Constrains: A challenger will usually not have adequate marketing budgets to sustain advertising spends nor manpower to match distribution/ penetration. The product, you can’t immediately change what you have sown, but since the business situation is critical one has to look at 3 situations, a short term (3-6 months), medium term (6-12 months) and a long term (1-2 years) solution.
So how does a challenger manage a slowdown in these 3 situations?
Managing the Short Term
1. Touch points: Top management has to experience and connect with the customer, the trade and the market through firsthand experience. If enough time is not spent in the market one will never know what the real problem is or what the next challenge will be. If you don’t know your real issues how you will solve them. Clear the smaller issues quickly as they irritate more. The solution usually lies in improving monitoring of daily business health response time, collections, sales and service to trade and customer.
2. Distribution: Gaps need to be filled at the earliest and same have to be supported by trade. A challenger will not have the same demand as a leader thus one has to follow a push strategy. The trade should look at you as a long term partner who will support them for years. Building an emotional connect with the trade along with a good margins will go a long way for a challenger. A relationship management exercise which also gives them intangible benefits will help over just cash margins.
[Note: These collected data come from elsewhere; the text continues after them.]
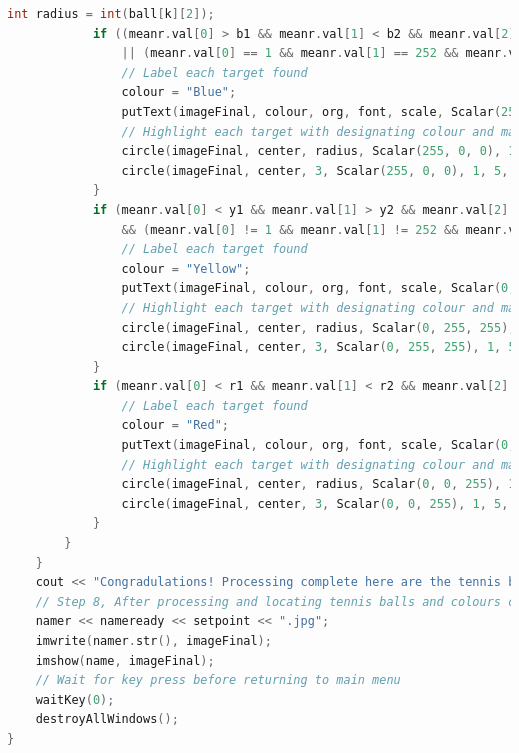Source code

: \documentclass[a4paper, 10pt]{article}
\begin{document}
\begin{lstlisting}[language = C++]
			int radius = int(ball[k][2]);
			if ((meanr.val[0] > b1 && meanr.val[1] < b2 && meanr.val[2] < b3)
				|| (meanr.val[0] == 1 && meanr.val[1] == 252 && meanr.val[2] == 251)) {
				// Label each target found
				colour = "Blue";
				putText(imageFinal, colour, org, font, scale, Scalar(255, 0, 0), thick, 5);
				// Highlight each target with designating colour and mark the center points
				circle(imageFinal, center, radius, Scalar(255, 0, 0), 1, 5, 0);
				circle(imageFinal, center, 3, Scalar(255, 0, 0), 1, 5, 0);
			}
			if (meanr.val[0] < y1 && meanr.val[1] > y2 && meanr.val[2] > y3
				&& (meanr.val[0] != 1 && meanr.val[1] != 252 && meanr.val[2] != 251)) {
				// Label each target found
				colour = "Yellow";
				putText(imageFinal, colour, org, font, scale, Scalar(0, 255, 255), thick, 5);
				// Highlight each target with designating colour and mark the center points
				circle(imageFinal, center, radius, Scalar(0, 255, 255), 1, 5, 0);
				circle(imageFinal, center, 3, Scalar(0, 255, 255), 1, 5, 0);
			}			
			if (meanr.val[0] < r1 && meanr.val[1] < r2 && meanr.val[2] > r3) {
				// Label each target found
				colour = "Red";
				putText(imageFinal, colour, org, font, scale, Scalar(0, 0, 255), thick, 5);
				// Highlight each target with designating colour and mark the center points
				circle(imageFinal, center, radius, Scalar(0, 0, 255), 1, 5, 0);
				circle(imageFinal, center, 3, Scalar(0, 0, 255), 1, 5, 0);
			}
		}
	}
	cout << "Congradulations! Processing complete here are the tennis balls found with their respected colours!\n\npress any key to go back to main menu, or hit esc twice to quit\n\n-------------------------------------------------------------------------\n" << endl;
	// Step 8, After processing and locating tennis balls and colours complete, display final results, and save for reference
	namer << nameready << setpoint << ".jpg";
	imwrite(namer.str(), imageFinal);
	imshow(name, imageFinal); 
	// Wait for key press before returning to main menu
	waitKey(0);
	destroyAllWindows();
}
\end{lstlisting}
\end{document}

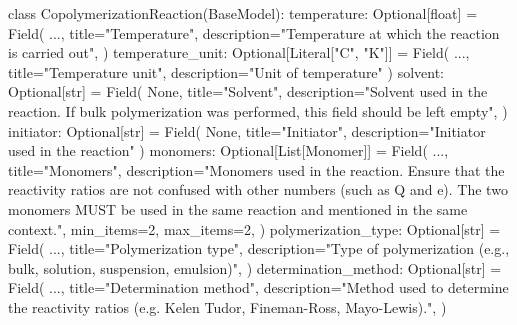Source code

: \documentclass[
  letterpaper,
  DIV=11,
  numbers=noendperiod]{scrreprt}
\newenvironment{Shaded}{\begin{snugshade}}{\end{snugshade}}
\newcommand{\BuiltInTok}[1]{\textcolor[rgb]{0.00,0.23,0.31}{#1}}
\newcommand{\DecValTok}[1]{\textcolor[rgb]{0.68,0.00,0.00}{#1}}
\newcommand{\KeywordTok}[1]{\textcolor[rgb]{0.00,0.23,0.31}{#1}}
\newcommand{\NormalTok}[1]{\textcolor[rgb]{0.00,0.23,0.31}{#1}}
\newcommand{\OperatorTok}[1]{\textcolor[rgb]{0.37,0.37,0.37}{#1}}
\newcommand{\StringTok}[1]{\textcolor[rgb]{0.13,0.47,0.30}{#1}}
\newcommand{\VariableTok}[1]{\textcolor[rgb]{0.07,0.07,0.07}{#1}}
\begin{document}
\begin{Shaded}
\begin{Highlighting}[]
\KeywordTok{class}\NormalTok{ CopolymerizationReaction(BaseModel):}
\NormalTok{    temperature: Optional[}\BuiltInTok{float}\NormalTok{] }\OperatorTok{=}\NormalTok{ Field(}
\NormalTok{        ...,}
\NormalTok{        title}\OperatorTok{=}\StringTok{"Temperature"}\NormalTok{,}
\NormalTok{        description}\OperatorTok{=}\StringTok{"Temperature at which the reaction is carried out"}\NormalTok{,}
\NormalTok{    )}
\NormalTok{    temperature\_unit: Optional[Literal[}\StringTok{"C"}\NormalTok{, }\StringTok{"K"}\NormalTok{]] }\OperatorTok{=}\NormalTok{ Field(}
\NormalTok{        ..., title}\OperatorTok{=}\StringTok{"Temperature unit"}\NormalTok{, description}\OperatorTok{=}\StringTok{"Unit of temperature"}
\NormalTok{    )}
\NormalTok{    solvent: Optional[}\BuiltInTok{str}\NormalTok{] }\OperatorTok{=}\NormalTok{ Field(}
        \VariableTok{None}\NormalTok{,}
\NormalTok{        title}\OperatorTok{=}\StringTok{"Solvent"}\NormalTok{,}
\NormalTok{        description}\OperatorTok{=}\StringTok{"Solvent used in the reaction. If bulk polymerization was performed, this field should be left empty"}\NormalTok{,}
\NormalTok{    )}
\NormalTok{    initiator: Optional[}\BuiltInTok{str}\NormalTok{] }\OperatorTok{=}\NormalTok{ Field(}
        \VariableTok{None}\NormalTok{, title}\OperatorTok{=}\StringTok{"Initiator"}\NormalTok{, description}\OperatorTok{=}\StringTok{"Initiator used in the reaction"}
\NormalTok{    )}
\NormalTok{    monomers: Optional[List[Monomer]] }\OperatorTok{=}\NormalTok{ Field(}
\NormalTok{        ...,}
\NormalTok{        title}\OperatorTok{=}\StringTok{"Monomers"}\NormalTok{,}
\NormalTok{        description}\OperatorTok{=}\StringTok{"Monomers used in the reaction. Ensure that the reactivity ratios are not confused with other numbers (such as Q and e). The two monomers MUST be used in the same reaction and mentioned in the same context."}\NormalTok{,}
\NormalTok{        min\_items}\OperatorTok{=}\DecValTok{2}\NormalTok{,}
\NormalTok{        max\_items}\OperatorTok{=}\DecValTok{2}\NormalTok{,}
\NormalTok{    )}
\NormalTok{    polymerization\_type: Optional[}\BuiltInTok{str}\NormalTok{] }\OperatorTok{=}\NormalTok{ Field(}
\NormalTok{        ...,}
\NormalTok{        title}\OperatorTok{=}\StringTok{"Polymerization type"}\NormalTok{,}
\NormalTok{        description}\OperatorTok{=}\StringTok{"Type of polymerization (e.g., bulk, solution, suspension, emulsion)"}\NormalTok{,}
\NormalTok{    )}
\NormalTok{    determination\_method: Optional[}\BuiltInTok{str}\NormalTok{] }\OperatorTok{=}\NormalTok{ Field(}
\NormalTok{        ...,}
\NormalTok{        title}\OperatorTok{=}\StringTok{"Determination method"}\NormalTok{,}
\NormalTok{        description}\OperatorTok{=}\StringTok{"Method used to determine the reactivity ratios (e.g. Kelen Tudor, Fineman{-}Ross, Mayo{-}Lewis)."}\NormalTok{,}
\NormalTok{    )}
       
\end{Highlighting}
\end{Shaded}
\end{document}
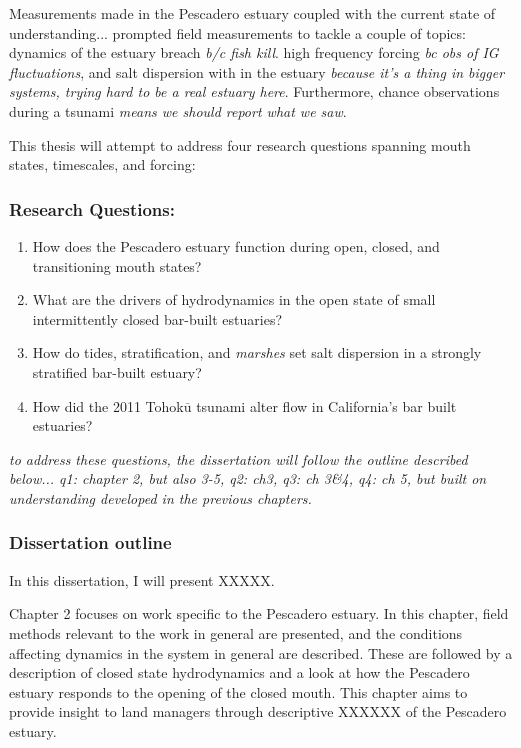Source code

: Measurements made in the Pescadero estuary coupled with the current state of understanding... prompted field measurements to tackle a couple of topics: dynamics of the estuary breach \emph{b/c fish kill}. high frequency forcing \emph{bc obs of IG fluctuations}, and salt dispersion with in the estuary \emph{because it's a thing in bigger systems, trying hard to be a real estuary here}. Furthermore, chance observations during a tsunami \emph{means we should report what we saw}. 

This thesis will attempt to address four research questions spanning mouth states, timescales, and forcing: 


\subsubsection{Research Questions:}
\begin{enumerate}
	\item{How does the Pescadero estuary function during open, closed, and transitioning mouth states?}
	\item{What are the drivers of hydrodynamics in the open state of small intermittently closed bar-built estuaries?}
	\item{How do tides, stratification, and \emph{marshes} set salt dispersion in a strongly stratified bar-built estuary?}
	\item{How did the 2011 Tohok$\overline{\mathrm{u}}$ tsunami alter flow in California's bar built estuaries?}
\end{enumerate}

\emph{to address these questions, the dissertation will follow the outline described below... q1: chapter 2, but also 3-5, q2: ch3, q3: ch 3\&4, q4: ch 5, but built on understanding developed in the previous chapters.}


\subsubsection{Dissertation outline}

In this dissertation, I will present XXXXX.

Chapter 2 focuses on work specific to the Pescadero estuary. In this chapter, field methods relevant to the work in general are presented, and the conditions affecting dynamics in the system in general are described. These are followed by a description of closed state hydrodynamics and a look at how the Pescadero estuary responds to the opening of the closed mouth. This chapter aims to provide insight to land managers through descriptive XXXXXX of the Pescadero estuary.

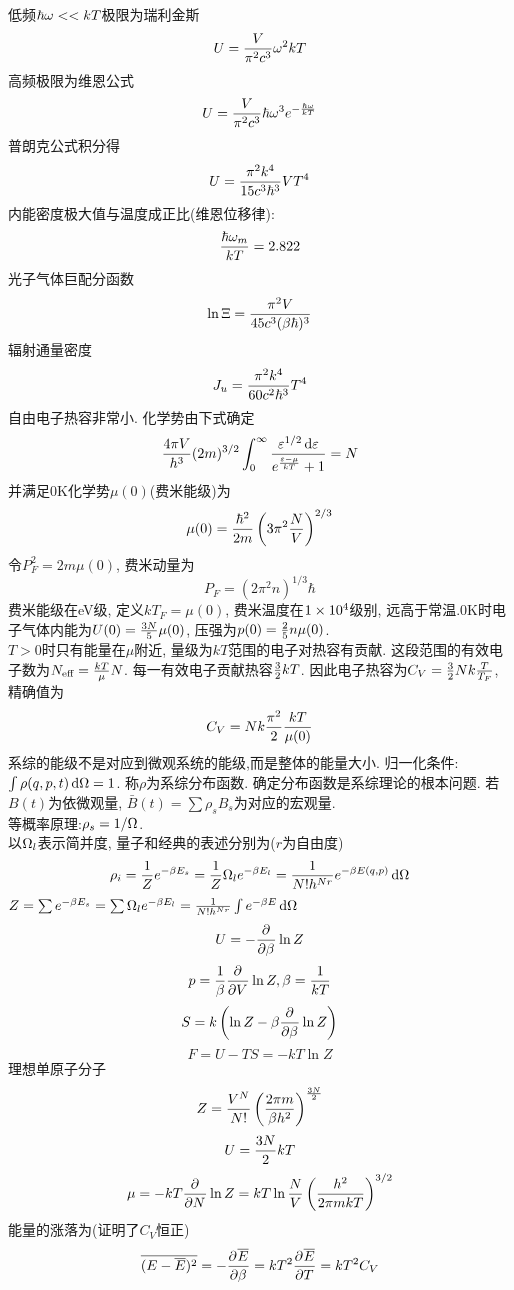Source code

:\documentclass[UTF8,8pt]{ctexart}
\newcommand{\q}[1]{{\color{red} #1}}
\begin{document}
\begin{multicols}{3}
低频$\hbar\omega<<kT$极限为瑞利金斯
$$U=\frac{V}{\pi^2c^3}\omega^2kT$$
高频极限为维恩公式
$$U=\frac{V}{\pi^2c^3}\hbar\omega^3e^{-\frac{\hbar\omega}{kT}}$$
普朗克公式积分得
$$U=\frac{\pi^2k^4}{15c^3\hbar^3}VT^4$$
内能密度极大值与温度成正比(维恩位移律):
$$\frac{\hbar\omega_m}{kT}=2.822$$
光子气体巨配分函数
$$\ln\Xi=\frac{\pi^2V}{45c^3(\beta\hbar)^3}$$
辐射通量密度
$$J_u=\frac{\pi^2k^4}{60c^2\hbar^3}T^4$$
自由电子热容非常小. 化学势由下式确定
$$\frac{4\pi V}{h^3}(2m)^{3/2}\int_0^\infty \frac{\varepsilon^{1/2}\mathop{}\!\mathrm{d}\varepsilon}{e^{\frac{\varepsilon-\mu}{kT}}+1}=N$$
并满足0K化学势$\mu(0)$(费米能级)为
$$\mu(0)=\frac{\hbar^2}{2m}\left( 3\pi^2\frac{N}{V} \right)^{2/3}$$
令$P_F^2=2m\mu(0)$, 费米动量为
$$P_F=(2\pi^2n)^{1/3}\hbar$$
费米能级在eV级, 定义$kT_F=\mu(0)$, 费米温度在$1\times 10^{4}$级别, 远高于常温.0K时电子气体内能为$U(0)=\frac{3N}{5}\mu(0)$, 压强为$p(0)=\frac{2}{5}n\mu(0)$. \\
$T>0$时只有能量在$\mu$附近, 量级为$kT$范围的电子对热容有贡献. 这段范围的有效电子数为$N_{\text{eff}}=\frac{kT}{\mu}N$. 每一有效电子贡献热容$\frac{3}{2}kT$. 因此电子热容为$C_V=\frac{3}{2}Nk\frac{T}{T_F}$, 精确值为
$$C_V=Nk\frac{\pi^2}{2}\frac{kT}{\mu(0)}$$
系综的能级不是对应到微观系统的能级,而是整体的能量大小. 
归一化条件:$\int\rho(q,p,t)\mathop{}\!\mathrm{d}\Omega=1$. 称$\rho$为系综分布函数. \q{确定分布函数是系综理论的根本问题}. 若$B(t)$为依微观量, $\bar{B}(t)=\sum \rho_sB_s$为对应的宏观量. \\
等概率原理:$\rho_s=1/\Omega$.\\
以$\Omega_l$表示简并度, 量子和经典的表述分别为($r$为自由度)
$$\rho_i=\frac{1}{Z}e^{-\beta E_s} = \frac{1}{Z}\Omega_le^{-\beta E_l} = \frac{1}{N!h^{Nr}}e^{-\beta E(q,p)}\mathop{}\!\mathrm{d}\Omega$$
$Z=\sum e^{-\beta E_s}=\sum\Omega_le^{-\beta E_l}=\frac{1}{N!h^{Nr}}\int e^{-\beta E}\mathop{}\!\mathrm{d}\Omega$
$$U = -\frac{\partial^{} }{\partial {\beta}^{}}\ln Z$$
$$p = \frac{1}{\beta}\frac{\partial^{} }{\partial {V}^{}}\ln Z, \beta=\frac{1}{kT}$$
$$S = k\left( \ln Z-\beta\frac{\partial^{} }{\partial {\beta}^{}}\ln Z \right)$$
$$F=U-TS=-kT\ln Z$$
理想单原子分子
$$Z=\frac{V^N}{N!}\left( \frac{2\pi m}{\beta h^2} \right)^{\frac{3N}{2}}$$
$$U=\frac{3N}{2}kT$$
$$\mu=-kT\frac{\partial^{} }{\partial {N}^{}}\ln Z=kT\ln\frac{N}{V}\left( \frac{h^2}{2\pi mkT} \right)^{3/2}$$
能量的涨落为(证明了$C_V$恒正)
$$\overline{(E-\overline{E})^2}=-\frac{\partial^{} \overline{E}}{\partial {\beta}^{}}=kT^2\frac{\partial^{} \overline{E}}{\partial {T}^{}}=kT^2C_V $$


\end{multicols}
\end{document}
Recognition and respect for the trade built by top management involvement helps in long term relation leading to exclusivity.
3. Map the seasonality in your category and plan earlier than your competitor to fill up the shelf’s. If you can ride the seasonal wave sooner than usual with an innovative offering then you will do much better than the current trend. Evolve ideas don’t repeat them.
Managing the Medium Term
1. Experiential: If the product you offer is parity to competition but has a few consumer relevant benefits/ features which are better or equal to the leaders, then talk about it, show it. You have to find a way to demonstrate and make the customer experience the difference. Probably the leader is not
even talking about it, look at the chinks in his armour. Show and sell.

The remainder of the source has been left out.